Weil er im Westen aufgewachsen ist, werde er öfter gefragt, warum die DDR Thema seines Zyklus sei. Und Lehmpfuhl glaubt, gerade weil er nicht direkt betroffen war, kann er das Geschehene unbeschwerter betrachten. Die Mauer habe er gehasst, und die Wiedervereinigung war für ihn wie ein Befreiungsschlag. Die Zeit nach 1989 habe er begeistert verfolgt, den extremen Wandel in der Stadt und die Vermischung von Ost und West.

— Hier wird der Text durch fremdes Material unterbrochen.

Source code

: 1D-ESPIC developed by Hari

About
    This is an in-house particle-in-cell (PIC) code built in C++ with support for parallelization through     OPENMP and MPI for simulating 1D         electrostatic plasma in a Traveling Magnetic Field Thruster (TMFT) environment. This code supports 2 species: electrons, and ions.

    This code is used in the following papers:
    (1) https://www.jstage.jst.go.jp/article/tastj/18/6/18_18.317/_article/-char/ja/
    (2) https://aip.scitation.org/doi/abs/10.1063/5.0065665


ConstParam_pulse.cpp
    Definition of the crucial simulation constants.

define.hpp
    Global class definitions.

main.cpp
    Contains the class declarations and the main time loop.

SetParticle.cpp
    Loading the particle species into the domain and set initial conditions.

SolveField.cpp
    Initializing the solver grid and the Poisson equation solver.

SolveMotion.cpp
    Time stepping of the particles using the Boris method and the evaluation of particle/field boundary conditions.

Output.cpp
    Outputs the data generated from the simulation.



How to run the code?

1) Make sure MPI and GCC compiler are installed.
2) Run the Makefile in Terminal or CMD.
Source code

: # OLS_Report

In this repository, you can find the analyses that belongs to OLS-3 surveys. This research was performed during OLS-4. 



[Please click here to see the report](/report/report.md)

Vom Palast der Republik ist nicht mehr viel vorhanden. Lehmpfuhl hält auch diesen Moment fest.
Vom Palast der Republik ist nicht mehr viel vorhanden. Lehmpfuhl hält auch diesen Moment fest.

© Mike Wolff

Die Entscheidung, die ehemalige DDR-Volkskammer abzureißen, findet Lehmpfuhl „unsensibel und arrogant“. Vor allem, da der Palast einem Neubau mit den historischen Fassaden des ehemaligen Hohenzollern-Schlosses weichen musste. „Der Palast war ein ostdeutsches Symbol und wurde einfach ausgelöscht“, meint Lehmpfuhl. Auf dem Gelände hat er ein Stück Mauer mit dem Schriftzug ‚Die DDR hat es nie gegeben‘ gesehen. So kommt dem Maler der Abriss vor: „Man sollte zur eigenen Geschichte stehen und nicht von Wiedervereinigung sprechen und gleichzeitig neue Mauern hochziehen.“ Lehmpfuhl will, dass sich die Leute mit dem Thema beschäftigen, diskutieren.

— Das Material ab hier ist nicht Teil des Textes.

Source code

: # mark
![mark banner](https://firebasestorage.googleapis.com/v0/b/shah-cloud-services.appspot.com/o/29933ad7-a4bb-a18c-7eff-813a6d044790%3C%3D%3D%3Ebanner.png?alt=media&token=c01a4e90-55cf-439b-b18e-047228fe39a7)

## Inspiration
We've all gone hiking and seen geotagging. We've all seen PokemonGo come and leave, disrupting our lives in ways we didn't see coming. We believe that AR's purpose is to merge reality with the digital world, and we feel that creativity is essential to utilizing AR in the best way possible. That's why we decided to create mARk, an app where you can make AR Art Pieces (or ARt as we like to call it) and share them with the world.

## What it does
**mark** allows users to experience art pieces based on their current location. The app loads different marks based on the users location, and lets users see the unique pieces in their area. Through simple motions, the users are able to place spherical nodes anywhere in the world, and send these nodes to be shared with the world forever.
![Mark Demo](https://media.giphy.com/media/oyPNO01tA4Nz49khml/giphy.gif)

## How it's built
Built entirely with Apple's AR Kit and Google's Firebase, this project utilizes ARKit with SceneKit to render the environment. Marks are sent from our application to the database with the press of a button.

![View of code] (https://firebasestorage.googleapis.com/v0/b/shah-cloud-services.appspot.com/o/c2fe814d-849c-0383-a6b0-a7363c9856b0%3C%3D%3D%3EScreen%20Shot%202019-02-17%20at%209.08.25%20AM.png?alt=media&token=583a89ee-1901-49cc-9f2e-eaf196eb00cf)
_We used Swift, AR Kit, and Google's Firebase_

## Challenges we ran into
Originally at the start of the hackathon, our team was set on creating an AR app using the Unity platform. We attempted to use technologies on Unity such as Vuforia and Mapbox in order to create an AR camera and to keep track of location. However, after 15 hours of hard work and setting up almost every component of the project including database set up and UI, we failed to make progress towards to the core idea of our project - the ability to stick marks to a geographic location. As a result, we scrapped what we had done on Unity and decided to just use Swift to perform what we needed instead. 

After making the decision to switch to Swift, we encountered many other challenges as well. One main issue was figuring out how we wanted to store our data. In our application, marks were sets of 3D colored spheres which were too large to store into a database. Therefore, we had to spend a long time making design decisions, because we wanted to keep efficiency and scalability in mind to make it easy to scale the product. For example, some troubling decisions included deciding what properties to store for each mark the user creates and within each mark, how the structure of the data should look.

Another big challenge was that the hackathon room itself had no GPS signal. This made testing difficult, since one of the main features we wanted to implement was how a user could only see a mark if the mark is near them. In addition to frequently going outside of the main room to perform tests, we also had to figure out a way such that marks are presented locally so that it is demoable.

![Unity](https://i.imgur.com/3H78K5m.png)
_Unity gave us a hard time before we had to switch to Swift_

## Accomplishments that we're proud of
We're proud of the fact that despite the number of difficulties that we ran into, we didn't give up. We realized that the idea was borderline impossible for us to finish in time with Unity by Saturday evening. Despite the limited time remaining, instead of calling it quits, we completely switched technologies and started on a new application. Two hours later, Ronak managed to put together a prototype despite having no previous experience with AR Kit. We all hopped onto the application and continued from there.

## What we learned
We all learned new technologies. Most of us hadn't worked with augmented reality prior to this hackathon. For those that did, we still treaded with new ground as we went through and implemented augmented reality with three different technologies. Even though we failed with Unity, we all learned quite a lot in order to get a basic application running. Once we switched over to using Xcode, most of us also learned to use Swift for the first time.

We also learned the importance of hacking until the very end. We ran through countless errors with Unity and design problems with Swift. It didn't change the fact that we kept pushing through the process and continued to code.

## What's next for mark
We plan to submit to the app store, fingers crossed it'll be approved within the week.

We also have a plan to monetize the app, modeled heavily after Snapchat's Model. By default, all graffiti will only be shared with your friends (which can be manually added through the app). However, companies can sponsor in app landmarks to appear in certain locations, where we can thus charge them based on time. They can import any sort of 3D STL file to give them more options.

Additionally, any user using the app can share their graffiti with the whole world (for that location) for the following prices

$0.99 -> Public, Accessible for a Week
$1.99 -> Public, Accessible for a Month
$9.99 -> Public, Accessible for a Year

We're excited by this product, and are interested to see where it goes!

Letztlich ist dem Künstler aber vor allem eins wichtig: der künstlerische Aspekt seines Zyklus. „Der Rückbau hat meine Sicht auf Berlin neu definiert, und er ist der perfekte Ausdruck von Zeitgeist, Veränderung und Vergänglichkeit.“ Lehmpfuhl wird zurückkehren an den Schlossplatz, denn er ist überzeugt: „Malerei bedeutet Bewegung.“

Die Ausstellung „Die neue Mitte: Zyklus vom Rückbau des Palastes der Republik“ ist vom 29. April bis 2. Mai in der Münze, Molkenmarkt 2 in Mitte, zu sehen. Öffnungszeiten: zwischen 12 und 18 Uhr.